### How to complete this task
Output only the lines below that start at the line containing "TYC 5961-1468-1 &" and end at the line containing "Gaia DR3 2927001249954195328", with both ends kept.

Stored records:
▬▬▬▬▬▬▬▬▬▬
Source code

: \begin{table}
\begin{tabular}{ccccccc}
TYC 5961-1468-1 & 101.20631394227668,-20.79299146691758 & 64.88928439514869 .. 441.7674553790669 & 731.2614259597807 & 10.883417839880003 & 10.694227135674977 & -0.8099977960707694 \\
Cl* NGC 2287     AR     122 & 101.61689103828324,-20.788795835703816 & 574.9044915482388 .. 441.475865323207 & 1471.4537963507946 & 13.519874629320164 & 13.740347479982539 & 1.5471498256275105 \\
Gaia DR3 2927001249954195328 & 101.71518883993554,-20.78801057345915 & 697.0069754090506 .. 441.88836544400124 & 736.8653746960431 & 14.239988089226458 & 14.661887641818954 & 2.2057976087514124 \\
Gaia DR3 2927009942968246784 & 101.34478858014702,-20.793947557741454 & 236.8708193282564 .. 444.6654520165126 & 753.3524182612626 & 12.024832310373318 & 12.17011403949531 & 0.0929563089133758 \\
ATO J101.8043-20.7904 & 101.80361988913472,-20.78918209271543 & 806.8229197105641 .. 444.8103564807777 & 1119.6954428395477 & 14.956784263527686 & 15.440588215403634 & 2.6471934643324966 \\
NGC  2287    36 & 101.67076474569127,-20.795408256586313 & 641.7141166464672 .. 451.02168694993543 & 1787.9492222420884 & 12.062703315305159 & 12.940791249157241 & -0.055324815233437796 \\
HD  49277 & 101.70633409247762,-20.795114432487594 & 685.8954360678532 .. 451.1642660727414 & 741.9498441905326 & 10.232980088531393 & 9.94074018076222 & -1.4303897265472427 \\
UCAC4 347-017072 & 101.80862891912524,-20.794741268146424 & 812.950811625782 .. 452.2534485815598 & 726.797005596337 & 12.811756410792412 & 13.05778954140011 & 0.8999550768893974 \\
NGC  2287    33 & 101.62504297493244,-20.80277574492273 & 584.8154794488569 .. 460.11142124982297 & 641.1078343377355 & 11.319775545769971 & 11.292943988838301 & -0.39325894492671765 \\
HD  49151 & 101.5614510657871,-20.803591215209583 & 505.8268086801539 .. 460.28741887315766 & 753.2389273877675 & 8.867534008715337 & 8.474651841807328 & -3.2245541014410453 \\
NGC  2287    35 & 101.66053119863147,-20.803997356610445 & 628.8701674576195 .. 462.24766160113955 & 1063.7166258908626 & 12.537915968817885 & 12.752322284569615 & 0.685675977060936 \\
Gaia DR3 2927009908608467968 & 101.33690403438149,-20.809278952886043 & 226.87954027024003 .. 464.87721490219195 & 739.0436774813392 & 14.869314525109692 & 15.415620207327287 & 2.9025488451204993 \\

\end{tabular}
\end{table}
▬▬▬▬▬▬▬▬▬▬
### Solution for this task
TYC 5961-1468-1 & 101.20631394227668,-20.79299146691758 & 64.88928439514869 .. 441.7674553790669 & 731.2614259597807 & 10.883417839880003 & 10.694227135674977 & -0.8099977960707694 \\
Cl* NGC 2287     AR     122 & 101.61689103828324,-20.788795835703816 & 574.9044915482388 .. 441.475865323207 & 1471.4537963507946 & 13.519874629320164 & 13.740347479982539 & 1.5471498256275105 \\
Gaia DR3 2927001249954195328 & 101.71518883993554,-20.78801057345915 & 697.0069754090506 .. 441.88836544400124 & 736.8653746960431 & 14.239988089226458 & 14.661887641818954 & 2.2057976087514124 \\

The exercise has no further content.